* Exercise objective
Copy out each line of the data below in which the string "estimator" appears.

------ Data for this task

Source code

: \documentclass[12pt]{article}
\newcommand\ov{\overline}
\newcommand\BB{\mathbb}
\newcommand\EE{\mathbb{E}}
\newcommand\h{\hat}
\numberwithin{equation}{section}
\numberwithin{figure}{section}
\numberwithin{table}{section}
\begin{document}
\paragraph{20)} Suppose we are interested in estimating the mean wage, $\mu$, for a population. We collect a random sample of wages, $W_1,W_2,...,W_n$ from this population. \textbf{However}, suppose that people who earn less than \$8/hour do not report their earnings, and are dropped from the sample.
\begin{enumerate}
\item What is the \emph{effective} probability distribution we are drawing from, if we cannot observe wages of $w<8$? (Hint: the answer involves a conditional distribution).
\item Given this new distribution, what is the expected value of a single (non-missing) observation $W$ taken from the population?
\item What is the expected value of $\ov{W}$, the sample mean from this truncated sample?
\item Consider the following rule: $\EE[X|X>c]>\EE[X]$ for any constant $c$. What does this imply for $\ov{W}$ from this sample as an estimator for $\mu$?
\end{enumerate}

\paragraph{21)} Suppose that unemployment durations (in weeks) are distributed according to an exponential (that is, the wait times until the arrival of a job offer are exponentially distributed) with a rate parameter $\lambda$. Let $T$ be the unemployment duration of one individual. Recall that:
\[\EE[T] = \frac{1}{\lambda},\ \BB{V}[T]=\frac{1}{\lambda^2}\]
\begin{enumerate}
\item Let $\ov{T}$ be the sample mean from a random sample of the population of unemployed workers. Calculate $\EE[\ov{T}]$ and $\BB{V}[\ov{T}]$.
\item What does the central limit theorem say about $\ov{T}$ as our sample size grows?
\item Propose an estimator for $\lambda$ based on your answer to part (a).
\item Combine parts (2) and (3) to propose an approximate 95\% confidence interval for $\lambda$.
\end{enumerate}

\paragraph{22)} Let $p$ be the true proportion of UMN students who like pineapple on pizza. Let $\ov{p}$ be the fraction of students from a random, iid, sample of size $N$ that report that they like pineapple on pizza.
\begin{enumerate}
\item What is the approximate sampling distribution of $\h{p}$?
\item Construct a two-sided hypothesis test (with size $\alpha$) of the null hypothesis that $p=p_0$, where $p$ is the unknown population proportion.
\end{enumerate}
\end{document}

------------

* Output for this exercise
\item Consider the following rule: $\EE[X|X>c]>\EE[X]$ for any constant $c$. What does this imply for $\ov{W}$ from this sample as an estimator for $\mu$?
\item Propose an estimator for $\lambda$ based on your answer to part (a).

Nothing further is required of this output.